In distributed systems, nodes may need to process large computations and must stay updated about each other's results to maintain system-wide consistency.


🧐 Why Is Consensus Needed? (With Example)

  1. Example:

    • Suppose we have a banking system and process a transfer of amount x from accountA to accountB. The system must ensure all servers agree on the value of x.
  2. Problems Without Consensus:

    • Server 1 updates accountA to -x but crashes before updating accountB to +x.
    • Server 2 sees an inconsistent state.
    • If nodes do not agree on a single correct state, incorrect balances may occur.
  3. How Consensus Solves This:

    • All nodes first agree on a single order of transactions.
    • Even if some nodes fail, the majority can still ensure correctness.
    • No transaction is lost, and all nodes eventually reach the same state.
  4. Consensus is also used in distributed databases to ensure ACID properties.

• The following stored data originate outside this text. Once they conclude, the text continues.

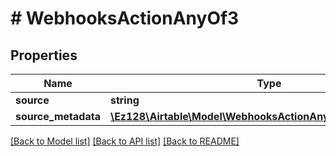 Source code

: # # WebhooksActionAnyOf3

## Properties

Name | Type | Description | Notes
------------ | ------------- | ------------- | -------------
**source** | **string** |  |
**source_metadata** | [**\Ez128\Airtable\Model\WebhooksActionAnyOf3SourceMetadata**](WebhooksActionAnyOf3SourceMetadata.md) |  |

[[Back to Model list]](../../README.md#models) [[Back to API list]](../../README.md#endpoints) [[Back to README]](../../README.md)
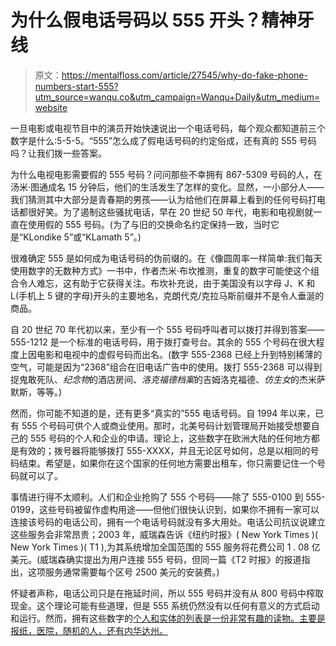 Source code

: # 为什么假电话号码以 555 开头？精神牙线

> 原文：<https://mentalfloss.com/article/27545/why-do-fake-phone-numbers-start-555?utm_source=wanqu.co&utm_campaign=Wanqu+Daily&utm_medium=website>



一旦电影或电视节目中的演员开始快速说出一个电话号码，每个观众都知道前三个数字是什么:5-5-5。“555”怎么成了假电话号码的约定俗成，还有真的 555 号码吗？让我们拨一些答案。

为什么电视电影需要假的 555 号码？问问那些不幸拥有 867-5309 号码的人，在汤米·图通成名 15 分钟后，他们的生活发生了怎样的变化。显然，一小部分人——我们猜测其中大部分是青春期的男孩——认为给他们在屏幕上看到的任何号码打电话都很好笑。为了遏制这些骚扰电话，早在 20 世纪 50 年代，电影和电视剧就一直在使用假的 555 号码。(为了与旧的交换命名约定保持一致，当时它是“KLondike 5”或“KLamath 5”。)

很难确定 555 是如何成为电话号码的伪前缀的。在《像圆周率一样简单:我们每天使用数字的无数种方式》一书中，作者杰米·布坎推测，重复的数字可能使这个组合令人难忘，这有助于它获得关注。布坎补充说，由于美国没有以字母 J、K 和 L(手机上 5 键的字母)开头的主要地名，克朗代克/克拉马斯前缀并不是令人垂涎的商品。

自 20 世纪 70 年代初以来，至少有一个 555 号码呼叫者可以拨打并得到答案——555-1212 是一个标准的电话号码，用于拨打查号台。其余的 555 个号码在很大程度上因电影和电视中的虚假号码而出名。(数字 555-2368 已经上升到特别稀薄的空气，可能是因为“2368”组合在旧电话广告中的使用。拨打 555-2368 可以得到捉鬼敢死队、*纪念物*的酒店房间、*洛克福德档案*的吉姆洛克福德、*仿生女*的杰米萨默斯，等等。)

然而，你可能不知道的是，还有更多“真实的”555 电话号码。自 1994 年以来，已有 555 个号码可供个人或商业使用。那时，北美号码计划管理局开始接受想要自己的 555 号码的个人和企业的申请。理论上，这些数字在欧洲大陆的任何地方都是有效的；拨号器将能够拨打 555-XXXX，并且无论区号如何，总是以相同的号码结束。希望是，如果你在这个国家的任何地方需要出租车，你只需要记住一个号码就可以了。

事情进行得不太顺利。人们和企业抢购了 555 个号码——除了 555-0100 到 555-0199，这些号码被留作虚构用途——但他们很快认识到，如果你不拥有一家可以连接该号码的电话公司，拥有一个电话号码就没有多大用处。电话公司抗议说建立这些服务会非常昂贵；2003 年，威瑞森告诉《纽约时报》( New York Times )( New York Times )( T1 ),为其系统增加全国范围的 555 服务将花费公司 1 . 08 亿美元。(威瑞森确实提出为用户连接 555 号码，但同一篇《T2 时报》的报道指出，这项服务通常需要每个区号 2500 美元的安装费。)

怀疑者声称，电话公司只是在拖延时间，所以 555 号码并没有从 800 号码中榨取现金。这个理论可能有些道理，但是 555 系统仍然没有以任何有意义的方式启动和运行。然而，拥有这些数字的[个人和实体的列表是一份非常有趣的读物。主要是报纸，医院，随机的人，还有内华达州。](http://www.nanpa.com/nas/public/form555MasterReport.do?method=display555MasterReport)

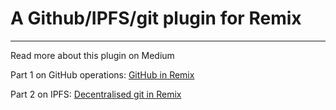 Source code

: 
# A Github/IPFS/git plugin for Remix
______________________________________

Read more about this plugin on Medium

Part 1 on GitHub operations: <a href='https://medium.com/@filip.mertens/github-in-remix-ide-356de378f7da' target='_blank'>GitHub in Remix</a>

Part 2 on IPFS: <a href='https://medium.com/@filip.mertens/decentralised-git-in-remix-d6dc7335e436' target='_blank'>Decentralised git in Remix</a>

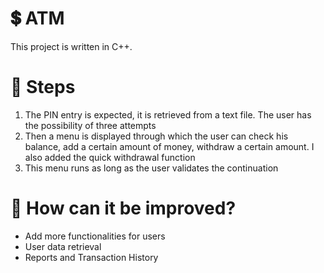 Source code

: # 💲 ATM
This project is written in C++.

# 📌 Steps
1. The PIN entry is expected, it is retrieved from a text file. The user has the possibility of three attempts
2. Then a menu is displayed through which the user can check his balance, add a certain amount of money, withdraw a certain amount. I also added the quick withdrawal function
3. This menu runs as long as the user validates the continuation

# 🤔 How can it be improved?
- Add more functionalities for users
- User data retrieval
- Reports and Transaction History
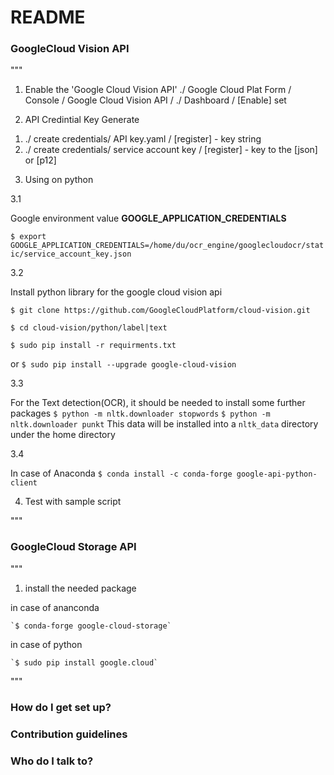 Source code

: # README #
     
### GoogleCloud Vision API ###

"""

1. Enable the 'Google Cloud Vision API'
 ./ Google Cloud Plat Form / Console / Google Cloud Vision API /
 ./ Dashboard / [Enable] set


2. API Credintial Key Generate
 1) ./ create credentials/ API key.yaml / [register] - key string
 2) ./ create credentials/ service account key / [register] - key to the [json] or [p12] 
 
 
3. Using on python 
 
 3.1
 
 Google environment value **GOOGLE_APPLICATION_CREDENTIALS**
 
  `$ export GOOGLE_APPLICATION_CREDENTIALS=/home/du/ocr_engine/googlecloudocr/static/service_account_key.json`
 
 3.2
 
 Install python library for the google cloud vision api
 
  `$ git clone https://github.com/GoogleCloudPlatform/cloud-vision.git`
  
  `$ cd cloud-vision/python/label|text`
  
  `$ sudo pip install -r requirments.txt`
  
   or `$ sudo pip install --upgrade google-cloud-vision`
 
 3.3
 
 For the Text detection(OCR), it should be needed to install some further packages
  `$ python -m nltk.downloader stopwords`
  `$ python -m nltk.downloader punkt`
  This data will be installed into a `nltk_data` directory under the home directory

  3.4
  
  In case of Anaconda
   `$ conda install -c conda-forge google-api-python-client`
   
4. Test with sample script

"""

### GoogleCloud Storage API ###
"""

1. install the needed package
 
 in case of ananconda
  
    `$ conda-forge google-cloud-storage`
 in case of python
  
    `$ sudo pip install google.cloud`

"""
### How do I get set up? ###

### Contribution guidelines ###


### Who do I talk to? ###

🏗️ How to Achieve Consensus in Distributed Systems

A non-faulty node is one that is not crashed, attacked, or malfunctioning.

  1. All non-faulty nodes should agree on the same value v. If even one does not agree, consensus cannot be achieved.
  2. The value v should be proposed by a non-faulty node.

⚠️ Challenges

Most common challenges:

  1. Crash:

    • Occurs when a node does not respond to other nodes due to hardware, software, or network faults.
    • Can often be handled by ignoring the node's existence.
  2. Byzantine Failure:

    • Occurs when one or more nodes behave abnormally (not crashed), forwarding different messages to different peers due to internal or external attacks.
    • A node may act maliciously, sending false information to other nodes (e.g., hacking attempts in blockchain).
    • A consensus algorithm that can handle Byzantine failures can address any type of consensus problem in distributed systems.

🗳️ Consensus Algorithms

Voting-Based Algorithms

  1. Practical Byzantine Fault Tolerance (PBFT):

    • Handles Byzantine failures.
    • Principle: If more than two-thirds of all nodes are honest, consensus can be reached.
    • How it works:
      1. The client sends a request to the primary node.
      2. The primary node broadcasts the request to all secondary nodes.
      3. All nodes perform the requested service and reply to the client.
      4. The request is considered successful when the client receives similar responses from at least two-thirds of the nodes.
    • Pros:
      • Can tolerate up to 1/3 of nodes being faulty.
    • Cons:
      • Communication overhead.
  2. Paxos:

    • One of the most widely used consensus algorithms; a fault-tolerant, majority-based protocol.
    • Used in Google Spanner.
    • How it works:
      1. A proposer proposes a value.
      2. Acceptors (majority of nodes) vote on the proposal.
      3. If a majority agree, the value is committed and learned by all nodes.
    • Pros:
      • Fault tolerant.
    • Cons:
      • Involves multiple message exchanges.
  3. Raft:

    • Uses leader election.
    • Used in CockroachDB.
    • How it works:
      1. A leader is elected among nodes.
      2. The leader receives updates and replicates them to followers.
      3. Once a majority confirm, the update is applied.
    • Pros:
      • Simpler than Paxos.
    • Cons:
      • If the leader fails, a new election must occur.

Proof-Based Algorithms

  1. Proof of Work (PoW):

    • Used in Bitcoin and other blockchains.
    • How it works:
      1. A node (miner) solves a complex mathematical puzzle.
      2. The solution (proof) is verified by other nodes.
      3. If valid, the block is added to the blockchain.
    • Pros:
      • Highly secure.
    • Cons:
      • Slow.
      • Consumes huge amounts of energy.
  2. Proof of Stake (PoS):

    • Used in Ethereum 2.0.
    • PoS is an alternative to PoW, where validators stake coins instead of solving puzzles.